↓↓↓

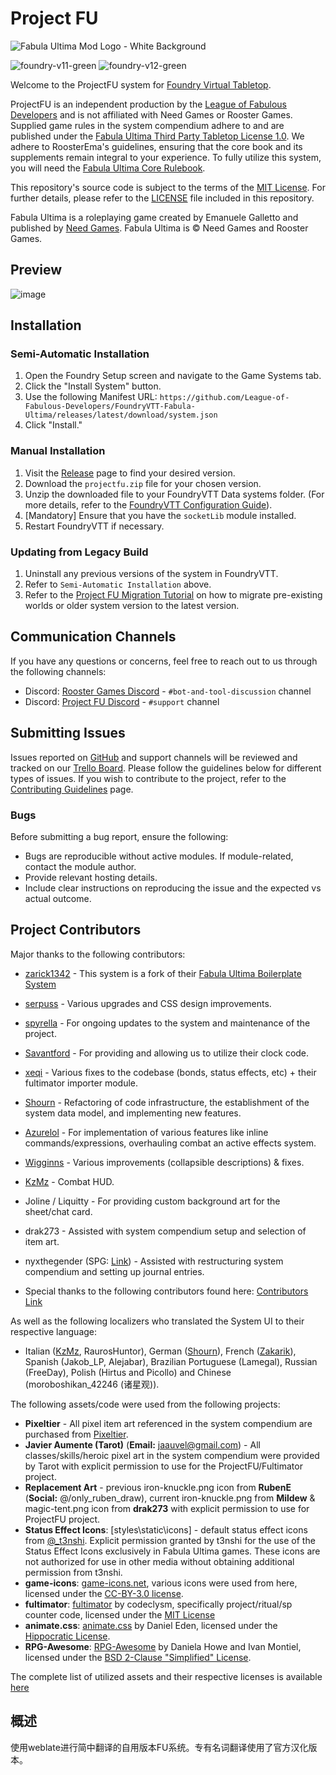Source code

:# Project FU

![Fabula Ultima Mod Logo - White Background](https://github.com/League-of-Fabulous-Developers/FoundryVTT-Fabula-Ultima/assets/16845165/040a116d-3419-47ee-af36-5aed128bdb2d)

![foundry-v11-green](https://img.shields.io/badge/foundry-v11-green)
![foundry-v12-green](https://img.shields.io/badge/foundry-v12-green)

Welcome to the ProjectFU system for [Foundry Virtual Tabletop](https://foundryvtt.com/).

ProjectFU is an independent production by the [League of Fabulous Developers](https://github.com/League-of-Fabulous-Developers) and is not affiliated with Need Games or Rooster Games. Supplied game rules in the system compendium adhere to and are published under the [Fabula Ultima Third Party Tabletop License 1.0](https://need.games/wp-content/uploads/2024/06/Fabula-Ultima-Third-Party-Tabletop-License-1.0.pdf). We adhere to RoosterEma's guidelines, ensuring that the core book and its supplements remain integral to your experience. To fully utilize this system, you will need the [Fabula Ultima Core Rulebook](https://www.needgames.it/fabula-ultima-en/).

This repository's source code is subject to the terms of the [MIT License](https://github.com/League-of-Fabulous-Developers/FoundryVTT-Fabula-Ultima/blob/main/LICENSE.md). For further details, please refer to the [LICENSE](https://github.com/League-of-Fabulous-Developers/FoundryVTT-Fabula-Ultima/blob/main/LICENSE.md) file included in this repository.

Fabula Ultima is a roleplaying game created by Emanuele Galletto and published by [Need Games](https://www.needgames.it/). Fabula Ultima is © Need Games and Rooster Games.

## Preview

![image](https://github.com/user-attachments/assets/be988378-d111-432c-bbe6-b07f97a09fef)

## Installation

### Semi-Automatic Installation

1. Open the Foundry Setup screen and navigate to the Game Systems tab.
2. Click the "Install System" button.
3. Use the following Manifest URL: `https://github.com/League-of-Fabulous-Developers/FoundryVTT-Fabula-Ultima/releases/latest/download/system.json`
4. Click "Install."

### Manual Installation

1. Visit the [Release](https://github.com/League-of-Fabulous-Developers/FoundryVTT-Fabula-Ultima/releases '‌') page to find your desired version.
2. Download the `projectfu.zip` file for your chosen version.
3. Unzip the downloaded file to your FoundryVTT Data systems folder. (For more details, refer to the [FoundryVTT Configuration Guide](https://foundryvtt.com/article/configuration/#where-user-data '‌')).
4. [Mandatory] Ensure that you have the `socketLib` module installed.
5. Restart FoundryVTT if necessary.

### Updating from Legacy Build

1. Uninstall any previous versions of the system in FoundryVTT.
2. Refer to `Semi-Automatic Installation` above.
3. Refer to the [Project FU Migration Tutorial](https://github.com/League-of-Fabulous-Developers/FoundryVTT-Fabula-Ultima/wiki/Migration-Tutorial) on how to migrate pre-existing worlds or older system version to the latest version.

## Communication Channels

If you have any questions or concerns, feel free to reach out to us through the following channels:

- Discord: [Rooster Games Discord](https://discord.gg/G9qGbn2) - `#bot-and-tool-discussion` channel
- Discord: [Project FU Discord](https://discord.gg/SNuxpzCgVB) - `#support` channel

## Submitting Issues

Issues reported on [GitHub](https://github.com/League-of-Fabulous-Developers/FoundryVTT-Fabula-Ultima/issues) and support channels will be reviewed and tracked on our [Trello Board](https://trello.com/b/VEa8VQHc/fabula-ultima-system). Please follow the guidelines below for different types of issues. If you wish to contribute to the project, refer to the [Contributing Guidelines](https://github.com/League-of-Fabulous-Developers/FoundryVTT-Fabula-Ultima/blob/main/CONTRIBUTING.md) page.

### Bugs

Before submitting a bug report, ensure the following:

- Bugs are reproducible without active modules. If module-related, contact the module author.
- Provide relevant hosting details.
- Include clear instructions on reproducing the issue and the expected vs actual outcome.

## Project Contributors

Major thanks to the following contributors:

- [zarick1342](https://github.com/zarick1342/) - This system is a fork of their [Fabula Ultima Boilerplate System](https://github.com/zarick1342/fabula-ultima-system)
- [serpuss](https://github.com/serpuss) - Various upgrades and CSS design improvements.
- [spyrella](https://github.com/spyrella) - For ongoing updates to the system and maintenance of the project.
- [Savantford](https://github.com/Savantford) - For providing and allowing us to utilize their clock code.
- [xeqi](https://github.com/xeqi) - Various fixes to the codebase (bonds, status effects, etc) + their fultimator importer module.
- [Shourn](https://github.com/Shourn) - Refactoring of code infrastructure, the establishment of the system data model, and implementing new features.
- [Azurelol](https://github.com/Azurelol) - For implementation of various features like inline commands/expressions, overhauling combat an active effects system.
- [Wigginns](https://github.com/Wigginns) - Various improvements (collapsible descriptions) & fixes.
- [KzMz](https://github.com/KzMz) - Combat HUD.
- Joline / Liquitty - For providing custom background art for the sheet/chat card.
- drak273 - Assisted with system compendium setup and selection of item art.
- nyxthegender (SPG: [Link](https://startplaying.games/gm/nyxthegender)) - Assisted with restructuring system compendium and setting up journal entries.

- Special thanks to the following contributors found here: [Contributors Link](https://github.com/League-of-Fabulous-Developers/FoundryVTT-Fabula-Ultima/graphs/contributors)

As well as the following localizers who translated the System UI to their respective language:

- Italian ([KzMz](https://github.com/KzMz), RaurosHuntor), German ([Shourn](https://github.com/Shourn)), French ([Zakarik](https://github.com/Zakarik)), Spanish (Jakob_LP, Alejabar), Brazilian Portuguese (Lamegal), Russian (FreeDay), Polish (Hirtus and Picollo)
and Chinese (moroboshikan_42246 (诸星观)).

The following assets/code were used from the following projects:

- **Pixeltier** - All pixel item art referenced in the system compendium are purchased from [Pixeltier](https://itch.io/s/39748/pixeltiers-complete-asset-bundle).
- **Javier Aumente (Tarot)** (**Email:** <jaauvel@gmail.com>) - All classes/skills/heroic pixel art in the system compendium were provided by Tarot with explicit permission to use for the ProjectFU/Fultimator project.
- **Replacement Art** - previous iron-knuckle.png icon from **RubenE** (**Social:** @/only_ruben_draw), current iron-knuckle.png from **Mildew** & magic-tent.png icon from **drak273** with explicit permission to use for ProjectFU project.
- **Status Effect Icons**: [styles\static\icons] - default status effect icons from [@\_t3nshi](https://twitter.com/_t3nshi). Explicit permission granted by t3nshi for the use of the Status Effect Icons exclusively in Fabula Ultima games. These icons are not authorized for use in other media without obtaining additional permission from t3nshi.
- **game-icons**: [game-icons.net](https://game-icons.net), various icons were used from here, licensed under the [CC-BY-3.0 license](https://creativecommons.org/licenses/by/3.0/).
- **fultimator**: [fultimator](https://github.com/codeclysm/fultimator) by codeclysm, specifically project/ritual/sp counter code, licensed under the [MIT License](https://github.com/codeclysm/fultimator/blob/main/LICENSE.md)
- **animate.css**: [animate.css](https://animate.style/) by Daniel Eden, licensed under the [Hippocratic License](https://github.com/animate-css/animate.css/blob/main/LICENSE-HIPPOCRATIC).
- **RPG-Awesome**: [RPG-Awesome](https://nagoshiashumari.github.io/Rpg-Awesome/) by Daniela Howe and Ivan Montiel, licensed under the [BSD 2-Clause "Simplified" License](https://github.com/NagoshiAshumari/Rpg-Awesome/blob/master/LICENSE).

The complete list of utilized assets and their respective licenses is available [here](https://github.com/League-of-Fabulous-Developers/FoundryVTT-Fabula-Ultima/blob/main/COPYRIGHT.md)

## 概述

使用weblate进行简中翻译的自用版本FU系统。专有名词翻译使用了官方汉化版本。
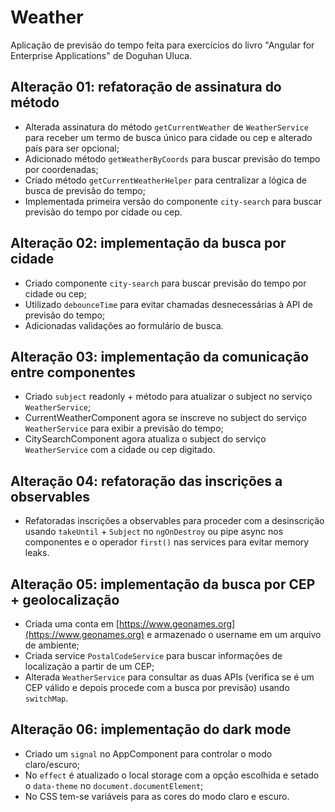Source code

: # Weather

Aplicação de previsão do tempo feita para exercícios do livro "Angular for Enterprise Applications" de Doguhan Uluca.

## Alteração 01: refatoração de assinatura do método

-   Alterada assinatura do método `getCurrentWeather` de `WeatherService` para receber um termo de busca único para cidade ou cep e alterado país para ser opcional;
-   Adicionado método `getWeatherByCoords` para buscar previsão do tempo por coordenadas;
-   Criado método `getCurrentWeatherHelper` para centralizar a lógica de busca de previsão do tempo;
-   Implementada primeira versão do componente `city-search` para buscar previsão do tempo por cidade ou cep.

## Alteração 02: implementação da busca por cidade

-   Criado componente `city-search` para buscar previsão do tempo por cidade ou cep;
-   Utilizado `debounceTime` para evitar chamadas desnecessárias à API de previsão do tempo;
-   Adicionadas validações ao formulário de busca.

## Alteração 03: implementação da comunicação entre componentes

-   Criado `subject` readonly + método para atualizar o subject no serviço `WeatherService`;
-   CurrentWeatherComponent agora se inscreve no subject do serviço `WeatherService` para exibir a previsão do tempo;
-   CitySearchComponent agora atualiza o subject do serviço `WeatherService` com a cidade ou cep digitado.

## Alteração 04: refatoração das inscrições a observables

-   Refatoradas inscrições a observables para proceder com a desinscrição usando `takeUntil` + `Subject` no `ngOnDestroy` ou pipe async nos componentes e o operador `first()` nas services para evitar memory leaks.

## Alteração 05: implementação da busca por CEP + geolocalização

-   Criada uma conta em [https://www.geonames.org](https://www.geonames.org) e armazenado o username em um arquivo de ambiente;
-   Criada service `PostalCodeService` para buscar informações de localização a partir de um CEP;
-   Alterada `WeatherService` para consultar as duas APIs (verifica se é um CEP válido e depois procede com a busca por previsão) usando `switchMap`.

## Alteração 06: implementação do dark mode

-   Criado um `signal` no AppComponent para controlar o modo claro/escuro;
-   No `effect` é atualizado o local storage com a opção escolhida e setado o `data-theme` no `document.documentElement`;
-   No CSS tem-se variáveis para as cores do modo claro e escuro.
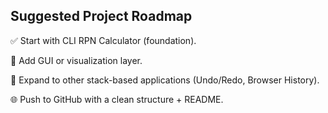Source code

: ## Suggested Project Roadmap

✅ Start with CLI RPN Calculator (foundation).

🚀 Add GUI or visualization layer.

📂 Expand to other stack-based applications (Undo/Redo, Browser History).

🌐 Push to GitHub with a clean structure + README.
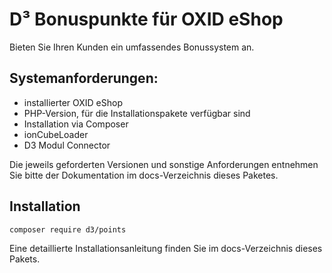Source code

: # D³ Bonuspunkte für OXID eShop
Bieten Sie Ihren Kunden ein umfassendes Bonussystem an.

## Systemanforderungen:
- installierter OXID eShop
- PHP-Version, für die Installationspakete verfügbar sind
- Installation via Composer
- ionCubeLoader
- D3 Modul Connector

Die jeweils geforderten Versionen und sonstige Anforderungen entnehmen
Sie bitte der Dokumentation im docs-Verzeichnis dieses Paketes.

## Installation

    composer require d3/points
    
Eine detaillierte Installationsanleitung finden Sie im docs-Verzeichnis dieses Pakets.
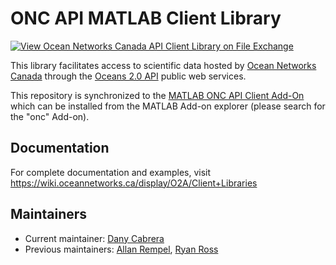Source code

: # ONC API MATLAB Client Library

[![View Ocean Networks Canada API Client Library on File Exchange](https://www.mathworks.com/matlabcentral/images/matlab-file-exchange.svg)](https://www.mathworks.com/matlabcentral/fileexchange/74065-ocean-networks-canada-api-client-library)

This library facilitates access to scientific data hosted by [Ocean Networks Canada](https://oceannetworks.ca) through the
[Oceans 2.0 API](https://wiki.oceannetworks.ca/display/O2A/Oceans+2.0+API+Home) public web services.

This repository is synchronized to the [MATLAB ONC API Client Add-On](https://www.mathworks.com/matlabcentral/fileexchange/74065-ocean-networks-canada-api-client-library) which can be installed from the MATLAB Add-on explorer (please search for the "onc" Add-on).

## Documentation

For complete documentation and examples, visit https://wiki.oceannetworks.ca/display/O2A/Client+Libraries


## Maintainers

* Current maintainer: [Dany Cabrera](dcabrera@oceannetworks.ca)
* Previous maintainers: [Allan Rempel](agrempel@uvic.ca), [Ryan Ross](ryanross@uvic.ca)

↑↑↑

WHAT THIS TASK INVOLVES — Return, unchanged, the run of lines above that opens with the line containing "para consultar as" and closes with the line containing "o modo claro/escuro;". Include both.

RESULT OF THE EXERCISE —
-   Alterada `WeatherService` para consultar as duas APIs (verifica se é um CEP válido e depois procede com a busca por previsão) usando `switchMap`.

## Alteração 06: implementação do dark mode

-   Criado um `signal` no AppComponent para controlar o modo claro/escuro;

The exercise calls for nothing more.